-- MATERIAL SUPPLIED follows --

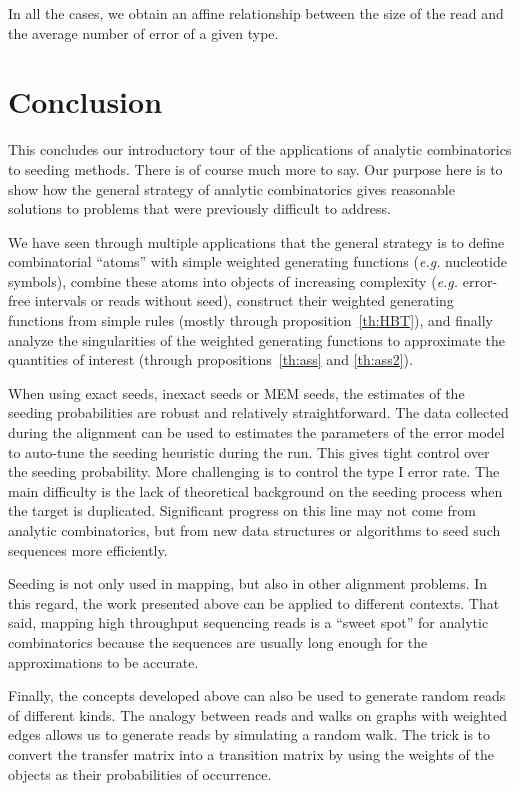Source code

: \documentclass{article}
\begin{document}
In all the cases, we obtain an affine relationship between the size of the
read and the average number of error of a given type.


\section{Conclusion}

This concludes our introductory tour of the applications of analytic
combinatorics to seeding methods. There is of course much more to say. Our
purpose here is to show how the general strategy of analytic combinatorics
gives reasonable solutions to problems that were previously difficult to
address.

We have seen through multiple applications that the general strategy is to
define combinatorial ``atoms'' with simple weighted generating functions
(\textit{e.g.} nucleotide symbols), combine these atoms into objects of
increasing complexity (\textit{e.g.} error-free intervals or reads
without seed), construct their weighted generating functions from simple
rules (mostly through proposition~\ref{th:HBT}), and finally analyze the
singularities of the weighted generating functions to approximate the
quantities of interest (through propositions~\ref{th:ass} and
\ref{th:ass2}).

When using exact seeds, inexact seeds or MEM seeds, the estimates of the
seeding probabilities are robust and relatively straightforward. The data
collected during the alignment can be used to estimates the parameters of
the error model to auto-tune the seeding heuristic during the run. This
gives tight control over the seeding probability. More challenging is to
control the type I error rate. The main difficulty is the lack of
theoretical background on the seeding process when the target is
duplicated. Significant progress on this line may not come from analytic
combinatorics, but from new data structures or algorithms to seed such
sequences more efficiently.

Seeding is not only used in mapping, but also in other alignment problems.
In this regard, the work presented above can be applied to different
contexts. That said, mapping high throughput sequencing reads is a ``sweet
spot'' for analytic combinatorics because the sequences are usually long
enough for the approximations to be accurate.

Finally, the concepts developed above can also be used to generate random
reads of different kinds. The analogy between reads and walks on graphs
with weighted edges allows us to generate reads by simulating a random
walk. The trick is to convert the transfer matrix into a transition matrix
by using the weights of the objects as their probabilities of occurrence.
\end{document}
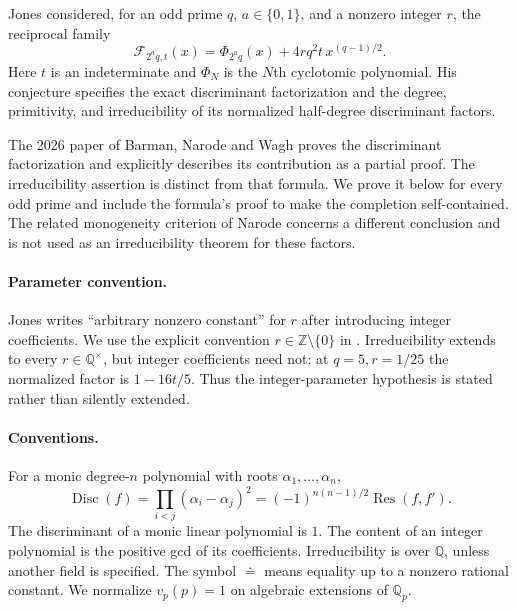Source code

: \documentclass[11pt,a4paper]{article}
\theoremstyle{definition}
\theoremstyle{remark}
\newcommand{\QQ}{\mathbb Q}
\newcommand{\ZZ}{\mathbb Z}
\newcommand{\Disc}{\operatorname{Disc}}
\newcommand{\Res}{\operatorname{Res}}
\begin{document}
Jones \cite[Conjecture~3.3, p.~1476]{Jones} considered, for an odd prime
$q$, $a\in\{0,1\}$, and a nonzero integer $r$, the reciprocal family
\begin{equation}\label{eq:jones-family}
 \mathcal F_{2^a q,t}(x)=\Phi_{2^a q}(x)+4rq^2t\,x^{(q-1)/2}.
\end{equation}
Here $t$ is an indeterminate and $\Phi_N$ is the $N$th cyclotomic
polynomial. His conjecture specifies the exact discriminant
factorization and the degree, primitivity, and irreducibility of its
normalized half-degree discriminant factors.

The 2026 paper of Barman, Narode and Wagh
\cite[Theorem~1.3]{BNW} proves the discriminant factorization and
explicitly describes its contribution as a partial proof. The
irreducibility assertion is distinct from that formula. We prove it
below for every odd prime and include the formula's proof to make the
completion self-contained. The related monogeneity criterion of
Narode \cite{Narode} concerns a different conclusion and is not used
as an irreducibility theorem for these factors.

\paragraph{Parameter convention.}
Jones writes ``arbitrary nonzero constant'' for $r$ after introducing
integer coefficients. We use the explicit convention
$r\in\ZZ\setminus\{0\}$ in \cite[(1.4)--(1.6)]{BNW}.
Irreducibility extends to every $r\in\QQ^\times$, but integer
coefficients need not: at $q=5,r=1/25$ the normalized factor is
$1-16t/5$. Thus the integer-parameter hypothesis is stated rather
than silently extended.

\paragraph{Conventions.}
For a monic degree-$n$ polynomial with roots $\alpha_1,\ldots,\alpha_n$,
\[
 \Disc(f)=\prod_{i<j}(\alpha_i-\alpha_j)^2
 =(-1)^{n(n-1)/2}\Res(f,f').
\]
The discriminant of a monic linear polynomial is $1$.
The content of an integer polynomial is the positive gcd of its
coefficients. Irreducibility is over $\QQ$, unless another field is
specified. The symbol $\doteq$ means equality up to a nonzero rational
constant. We normalize $v_p(p)=1$ on algebraic extensions of $\QQ_p$.
\end{document}
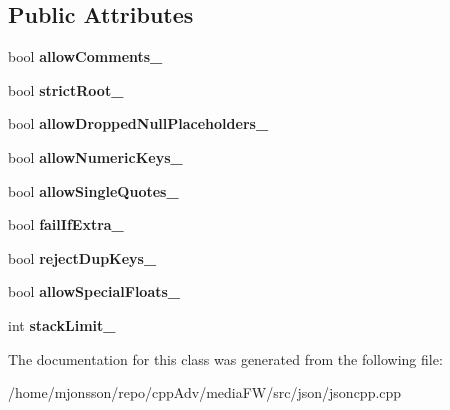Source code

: \subsection*{Public Attributes}
\begin{DoxyCompactItemize}
\item 
\mbox{\label{classJson_1_1OurFeatures_ac71bb7ba7363d3b05ed76602b036ce33}} 
bool {\bfseries allow\+Comments\+\_\+}
\item 
\mbox{\label{classJson_1_1OurFeatures_a2095f66a776c0a4ae6cc931a0c94242e}} 
bool {\bfseries strict\+Root\+\_\+}
\item 
\mbox{\label{classJson_1_1OurFeatures_a13963bc44bf948eec1968f7ff8e8f5f1}} 
bool {\bfseries allow\+Dropped\+Null\+Placeholders\+\_\+}
\item 
\mbox{\label{classJson_1_1OurFeatures_af6973fc7e774ce2d634ba99442aeb91a}} 
bool {\bfseries allow\+Numeric\+Keys\+\_\+}
\item 
\mbox{\label{classJson_1_1OurFeatures_abbd6c196d7a22e2a360a59887eda4610}} 
bool {\bfseries allow\+Single\+Quotes\+\_\+}
\item 
\mbox{\label{classJson_1_1OurFeatures_ae8ad25b90706c78f1a8fe929191ac61b}} 
bool {\bfseries fail\+If\+Extra\+\_\+}
\item 
\mbox{\label{classJson_1_1OurFeatures_a39b8e0b86b1c24a45e800c023bb715aa}} 
bool {\bfseries reject\+Dup\+Keys\+\_\+}
\item 
\mbox{\label{classJson_1_1OurFeatures_af760f91cc2a7af37e44f78fb466061bb}} 
bool {\bfseries allow\+Special\+Floats\+\_\+}
\item 
\mbox{\label{classJson_1_1OurFeatures_a9a786713902d14be6d57a08cc03ccfff}} 
int {\bfseries stack\+Limit\+\_\+}
\end{DoxyCompactItemize}


The documentation for this class was generated from the following file\+:\begin{DoxyCompactItemize}
\item 
/home/mjonsson/repo/cpp\+Adv/media\+F\+W/src/json/jsoncpp.\+cpp\end{DoxyCompactItemize}
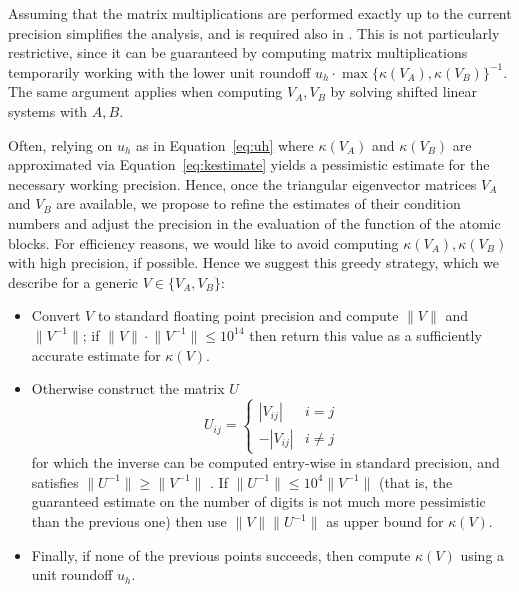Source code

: \documentclass{siamart1116}
\newcommand{\norm}[1]{\lVert#1\rVert}
\begin{document}
\begin{remark} \label{rem:matmul-wp}
  Assuming that the matrix multiplications are performed 
  exactly up to the current precision
  simplifies the analysis, and is required also in
  \cite{higham2020multiprecision}. This 
  is not particularly restrictive, since it
  can be guaranteed by computing matrix multiplications
  temporarily working with the lower unit roundoff 
  $u_h \cdot \max \{ \kappa(V_A), \kappa(V_B) \}^{-1}$. 
  The same argument applies when computing $V_A, V_B$
  by solving shifted linear systems with $A, B$. 
\end{remark}
Often, relying on $u_h$ as in Equation~\ref{eq:uh} 
where $\kappa(V_A)$ and $\kappa(V_B)$ are approximated 
via Equation~\ref{eq:kestimate}
yields a pessimistic estimate for the necessary working 
precision. 
Hence, 
once the triangular eigenvector matrices $V_A$ and $V_B$ 
are available, we propose to refine the estimates of their 
condition numbers and adjust the precision in the evaluation 
of the function of the atomic blocks. For efficiency reasons, 
we would like to avoid 
computing $\kappa(V_A),\kappa(V_B)$ with high precision, 
if possible. Hence we suggest this greedy strategy, which we 
describe for a generic $V\in\{V_A,V_B\}$: 
\begin{itemize}
	\item Convert $V$ to standard floating point precision and compute $\norm{V}$ and $\norm{V^{-1}}$; if $\norm{V}\cdot\norm{V^{-1}}\leq 10^{14}$ then return this value as a sufficiently accurate estimate for $\kappa(V)$.
	\item Otherwise construct the matrix $U$
	$$
	U_{ij}=\begin{cases}
	|V_{ij}|& i=j\\
	-|V_{ij}|&i\neq j
	\end{cases}
	$$
	for which the inverse can be computed entry-wise 
	in standard precision, and satisfies 
	$\norm{U^{-1}}\geq \norm{V^{-1}}$ \cite[Section 8.2]{higham2002accuracy}. If $\norm{U^{-1}}\leq 10^4 \norm{V^{-1}}$ (that is,
	the guaranteed estimate on the number of digits is not much more pessimistic than the previous one)
	then use  $\norm{V}\norm{U^{-1}}$ as upper bound for $\kappa(V)$.
	\item Finally, if none of the previous points succeeds, then compute $\kappa(V)$ 
	  using a unit roundoff $u_h$.  
\end{itemize}  
\end{document}
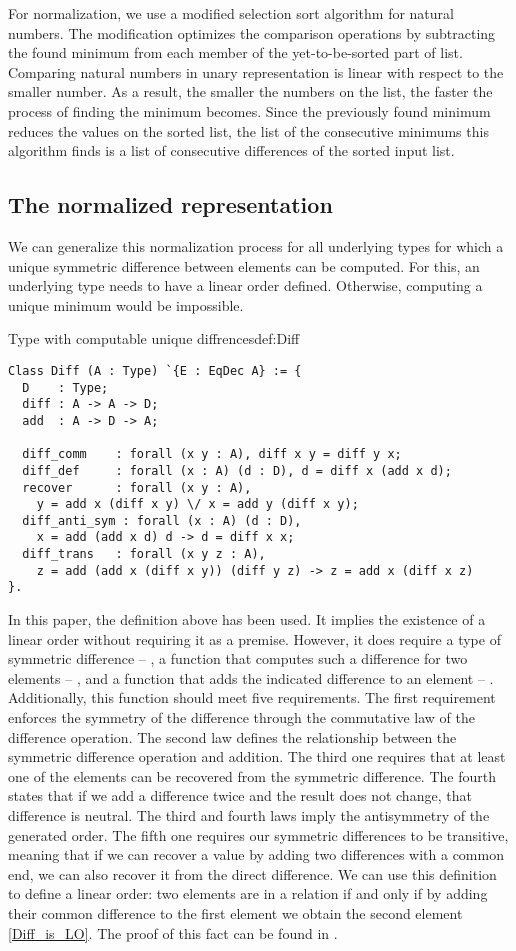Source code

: For normalization, we use a modified selection sort algorithm for natural numbers. The modification optimizes the comparison operations by subtracting the found minimum from each member of the yet-to-be-sorted part of list. Comparing natural numbers in unary representation is linear with respect to the smaller number. As a result, the smaller the numbers on the list, the faster the process of finding the minimum becomes. Since the previously found minimum reduces the values on the sorted list, the list of the consecutive minimums this algorithm finds is a list of consecutive differences of the sorted input list.
\subsection{The normalized representation}
We can generalize this normalization process for all underlying types for which a unique symmetric difference between elements can be computed. For this, an underlying type needs to have a linear order defined. Otherwise, computing a unique minimum would be impossible.
\begin{defi}{Type with computable unique diffrences}{def:Diff}
\begin{verbatim}
Class Diff (A : Type) `{E : EqDec A} := {
  D    : Type;
  diff : A -> A -> D;
  add  : A -> D -> A;

  diff_comm    : forall (x y : A), diff x y = diff y x;
  diff_def     : forall (x : A) (d : D), d = diff x (add x d);
  recover      : forall (x y : A), 
    y = add x (diff x y) \/ x = add y (diff x y);
  diff_anti_sym : forall (x : A) (d : D), 
    x = add (add x d) d -> d = diff x x;
  diff_trans   : forall (x y z : A), 
    z = add (add x (diff x y)) (diff y z) -> z = add x (diff x z)
}.
\end{verbatim}
\end{defi}
In this paper, the definition above has been used. It implies the existence of a linear order without requiring it as a premise. However, it does require a type of symmetric difference -- , a function that computes such a difference for two elements -- , and a function that adds the indicated difference to an element -- . Additionally, this function should meet five requirements. The first requirement enforces the symmetry of the difference through the commutative law of the difference operation. The second law defines the relationship between the symmetric difference operation and addition. The third one requires that at least one of the elements can be recovered from the symmetric difference. The fourth states that if we add a difference twice and the result does not change, that difference is neutral. The third and fourth laws imply the antisymmetry of the generated order. The fifth one requires our symmetric differences to be transitive, meaning that if we can recover a value by adding two differences with a common end, we can also recover it from the direct difference. We can use this definition to define a linear order: two elements are in a relation if and only if by adding their common difference to the first element we obtain the second element \ref{Diff_is_LO}. The proof of this fact can be found in .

-- MATERIAL SUPPLIED concluded --

§ TASK TO CARRY OUT
Looking only at the entries, count the lines that contain the word "proof", then state that count and nothing else.

§ SOLUTION TO THE PROBLEM
3